Em janeiro de 2019, a lei 13.800, promulgada por Bolsonaro, mas
construída no período Temer, passou a permitir que entidades privadas doassem
recursos para instituições públicas, cujos beneficiários e finalidades eram definidos
apenas por elas, independentemente da instituição recebedora. Assim, ficou
possível que uma entidade pague para pesquisadores e estudantes desenvolvem
projetos definidospor essa entidade, independentemente da avaliação por
conselhos de departamento, comissão de pesquisas, congregações, conselhos
universitários etc. Consequentemente, com pouquíssimos recursos essas entidades
privadas (constituídas como institutos ou fundações) passam a ter um grande
poder, ao cooptarem pessoas e definir os rumos de universidades e instituições
de pesquisa públicas. Essa possibilidade foi apresentada à sociedade como
correspondendo a ações filantrópicas e desinteressadas. (A justificativa que
foi apresentada no período Temer para a MP que antecedeu a lei é uma costura de
mentiras, meias verdades e manipulações [3].) A presença de várias fundações
privadas nas universidades aumentou enormemente após a lei 13.800 e passam a
ter influências em áreas estratégicas. Procure na sua instituição que
facilmente encontrará algumas delas atuando em “parceria” com pesquisadores,
estudantes e docentes.
Essas e muitas outras ações trazem como consequência um país fraco em
conhecimento e, portanto, um país manipulável, submisso. Um país apenas
produtor de matéria prima e fornecedor de mão de obra barata, cujas decisões
estratégicas são tomadas por aquelas pessoas que dirigirão essas atividades, os
donos e grandes acionistas das grandes empresas; aí entra a lei 13.800 e as
fundações privadas.
Se queremos ter a chance de construir um país soberano e independente, devemos lutar não apenas pela revogação do NEM, mas de toda a lei 13417/2017, pela recuperação dos órgãos de fomento à C&T e ao conhecimento em geral, pela revogação da famigerada lei 13.800 e pela derrota de todo o projeto de país construído no período Temer e Bolsonaro.
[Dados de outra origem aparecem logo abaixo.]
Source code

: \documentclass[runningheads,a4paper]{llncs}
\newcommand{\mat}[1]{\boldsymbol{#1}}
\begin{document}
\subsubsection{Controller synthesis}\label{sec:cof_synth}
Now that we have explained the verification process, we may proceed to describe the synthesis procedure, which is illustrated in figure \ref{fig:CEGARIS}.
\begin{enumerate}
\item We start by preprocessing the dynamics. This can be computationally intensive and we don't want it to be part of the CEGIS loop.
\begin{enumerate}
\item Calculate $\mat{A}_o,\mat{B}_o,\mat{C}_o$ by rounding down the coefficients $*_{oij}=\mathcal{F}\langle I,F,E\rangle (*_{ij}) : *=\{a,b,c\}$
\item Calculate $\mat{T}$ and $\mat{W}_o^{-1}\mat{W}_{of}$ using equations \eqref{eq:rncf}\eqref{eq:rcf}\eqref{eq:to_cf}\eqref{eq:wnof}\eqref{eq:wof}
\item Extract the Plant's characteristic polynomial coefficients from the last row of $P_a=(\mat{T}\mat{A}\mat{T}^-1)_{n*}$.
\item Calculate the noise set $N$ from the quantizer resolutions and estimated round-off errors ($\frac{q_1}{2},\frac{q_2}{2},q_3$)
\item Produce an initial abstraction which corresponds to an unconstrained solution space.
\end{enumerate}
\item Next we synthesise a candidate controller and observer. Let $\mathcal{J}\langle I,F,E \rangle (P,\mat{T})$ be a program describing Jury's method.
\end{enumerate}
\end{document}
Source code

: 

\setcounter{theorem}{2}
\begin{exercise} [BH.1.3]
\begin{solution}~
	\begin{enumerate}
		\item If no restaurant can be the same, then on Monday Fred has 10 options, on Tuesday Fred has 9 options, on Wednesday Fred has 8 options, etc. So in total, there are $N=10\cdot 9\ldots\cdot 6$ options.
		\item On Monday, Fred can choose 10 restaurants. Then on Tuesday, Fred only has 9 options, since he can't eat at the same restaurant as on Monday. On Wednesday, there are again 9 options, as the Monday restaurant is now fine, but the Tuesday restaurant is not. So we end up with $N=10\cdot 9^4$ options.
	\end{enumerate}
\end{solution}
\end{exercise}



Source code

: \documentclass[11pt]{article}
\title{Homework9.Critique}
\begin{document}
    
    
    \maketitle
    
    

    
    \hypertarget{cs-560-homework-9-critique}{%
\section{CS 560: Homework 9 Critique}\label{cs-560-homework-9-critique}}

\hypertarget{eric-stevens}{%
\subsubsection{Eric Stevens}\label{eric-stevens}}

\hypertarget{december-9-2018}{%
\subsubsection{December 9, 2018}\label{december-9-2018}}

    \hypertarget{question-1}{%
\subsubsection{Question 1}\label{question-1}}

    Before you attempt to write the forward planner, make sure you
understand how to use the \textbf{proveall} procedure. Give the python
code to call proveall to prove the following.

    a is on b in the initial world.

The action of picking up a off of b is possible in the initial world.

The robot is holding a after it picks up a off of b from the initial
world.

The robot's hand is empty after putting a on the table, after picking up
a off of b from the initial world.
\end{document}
[1] As mudanças na LDB feitas pela lei 13.415, de fevereiro de 2017, estão neste endereço, http://www.planalto.gov.br/ccivil_03/_Ato2015-2018/2017/Lei/L13415.htm#art1
[2] “Lei 13.800/2019: mais um problema?, https://jornal.usp.br/artigos/lei-13-800-2019-mais-um-problema?
[3] A MP 851, de setembro de 2018, pode ser consultada aqui. A
justificativa, que aparece nas páginas 21 e seguintes merece ser lida.